私の故郷は福島県福島市です。父は母方の祖父が創業した製材会社のナンバー2で、営業全般を見ていました。しかし祖父が引退してからは、苦労が増えたのか愚痴が多くなりました。たとえば「社長がもっと営業の苦労をわかってくれたらなあ」とこぼすのです。

その気持ちも今ならばよくわかります。でも当時は「ナンバー2のまま愚痴を言うなんて無意味だ。嫌なら辞めて独立すればいいのに」と考えました。私は高校卒業後、堅実な電気関係のサラリーマンをしていたのですが、そのままでは社長になれそうもなかった。それで19歳で会社を辞め、東京に出ることにしたのです。

独立したのは31歳のとき

転職先は新宿の美容室でした。5年間で仕事を覚え、25歳で独立開業するつもりでしたが、実際にはもう少し時間がかかりました。
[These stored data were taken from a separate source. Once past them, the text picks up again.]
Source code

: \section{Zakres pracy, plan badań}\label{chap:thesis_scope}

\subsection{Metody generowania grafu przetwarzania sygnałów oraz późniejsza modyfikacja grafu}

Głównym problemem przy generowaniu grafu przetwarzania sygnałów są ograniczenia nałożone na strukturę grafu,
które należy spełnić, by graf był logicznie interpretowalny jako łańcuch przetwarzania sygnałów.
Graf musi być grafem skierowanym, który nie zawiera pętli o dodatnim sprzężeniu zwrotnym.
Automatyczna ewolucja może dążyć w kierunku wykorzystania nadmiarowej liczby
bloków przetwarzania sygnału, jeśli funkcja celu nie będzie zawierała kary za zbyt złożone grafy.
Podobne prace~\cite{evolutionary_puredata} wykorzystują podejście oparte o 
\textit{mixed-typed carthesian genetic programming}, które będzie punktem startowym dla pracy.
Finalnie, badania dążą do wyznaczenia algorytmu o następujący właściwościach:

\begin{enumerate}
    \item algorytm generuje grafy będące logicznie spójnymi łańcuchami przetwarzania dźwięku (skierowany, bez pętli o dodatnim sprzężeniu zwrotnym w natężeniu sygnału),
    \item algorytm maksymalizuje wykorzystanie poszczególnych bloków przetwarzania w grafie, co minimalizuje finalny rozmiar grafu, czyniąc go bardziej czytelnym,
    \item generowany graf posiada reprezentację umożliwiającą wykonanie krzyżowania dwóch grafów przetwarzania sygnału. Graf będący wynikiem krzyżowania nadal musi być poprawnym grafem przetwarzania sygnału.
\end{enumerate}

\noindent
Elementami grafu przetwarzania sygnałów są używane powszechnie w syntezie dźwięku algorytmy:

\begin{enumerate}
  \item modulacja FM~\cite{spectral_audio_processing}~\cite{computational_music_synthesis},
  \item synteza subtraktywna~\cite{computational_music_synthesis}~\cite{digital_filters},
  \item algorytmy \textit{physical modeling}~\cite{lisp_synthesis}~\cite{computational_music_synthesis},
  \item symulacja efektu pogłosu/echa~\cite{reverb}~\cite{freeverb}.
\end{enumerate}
その美容室は、従業員のなかからフランチャイズオーナーをつくってどんどん独立させるという経営方針でした。私が最初に入店した新宿店の店長は、同じ会社の赤字店を会社から譲り受けて独立しました。一緒に店を移った私は、それから8年間で17店の出店に立ち会い、出店準備、求人、マーケティング、フランチャイズシステムなどを一通り学びました。独立したのは31歳のときです。
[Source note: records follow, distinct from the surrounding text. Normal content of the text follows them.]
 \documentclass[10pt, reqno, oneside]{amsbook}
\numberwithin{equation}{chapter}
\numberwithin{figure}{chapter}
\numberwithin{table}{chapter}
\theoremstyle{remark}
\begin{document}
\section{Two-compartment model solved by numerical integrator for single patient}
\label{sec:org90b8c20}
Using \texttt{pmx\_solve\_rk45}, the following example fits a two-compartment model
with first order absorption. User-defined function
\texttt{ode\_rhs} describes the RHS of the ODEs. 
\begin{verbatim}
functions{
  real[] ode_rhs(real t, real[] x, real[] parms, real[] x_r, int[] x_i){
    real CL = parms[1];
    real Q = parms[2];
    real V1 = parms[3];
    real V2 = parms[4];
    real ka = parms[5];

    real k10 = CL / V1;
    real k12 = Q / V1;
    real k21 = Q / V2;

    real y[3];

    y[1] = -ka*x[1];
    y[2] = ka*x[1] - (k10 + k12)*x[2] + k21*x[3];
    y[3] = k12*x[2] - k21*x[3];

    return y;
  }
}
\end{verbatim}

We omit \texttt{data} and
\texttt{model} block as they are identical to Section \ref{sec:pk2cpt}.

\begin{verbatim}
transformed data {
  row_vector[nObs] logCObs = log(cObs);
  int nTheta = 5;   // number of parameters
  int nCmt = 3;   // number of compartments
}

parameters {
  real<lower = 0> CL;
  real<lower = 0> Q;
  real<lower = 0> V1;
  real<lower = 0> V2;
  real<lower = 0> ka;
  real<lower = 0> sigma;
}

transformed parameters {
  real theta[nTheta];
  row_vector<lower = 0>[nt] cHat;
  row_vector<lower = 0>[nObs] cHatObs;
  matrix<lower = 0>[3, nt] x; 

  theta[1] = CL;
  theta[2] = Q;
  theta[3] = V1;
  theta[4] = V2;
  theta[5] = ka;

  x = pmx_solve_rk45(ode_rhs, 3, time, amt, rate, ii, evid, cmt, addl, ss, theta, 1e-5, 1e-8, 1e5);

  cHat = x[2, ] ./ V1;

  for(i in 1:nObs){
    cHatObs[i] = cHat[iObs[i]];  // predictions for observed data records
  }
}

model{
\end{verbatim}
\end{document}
以来、ひたすら目の前のことを一生懸命やるだけでした。独立して店を構えると、その年のうちに2号店を出店。10年間で50店舗まで増やしました。その後、ビッグモアがフランチャイズ本部となり、そこに独立したオーナーが加入するという形に切り替えました。1999年に1人目のオーナーが誕生したのを皮切りに、2006年までに23人のオーナーが誕生しました。

そして07年にはアースホールディングスを設立。直営店をなくし、ビッグモアを含めてすべてをアースホールディングスのフランチャイズ店とする、現在の形態が出来上がりました。

今、私は自分の会社であるビッグモアを経営しながら、フランチャイズオーナーとしてアースホールディングスに加盟し、その一方で本部であるアースホールディングスの社長でもあるという立場です。力のついた店長たちにはどんどん店を譲って独立させていったので、今ではビッグモアには数店を残すのみとなっています。

直営店をどんどん独立させていったのは、「オーナーとしての意識がある人が店を切り盛りしたほうが経営はうまくいく」という信念があるからです。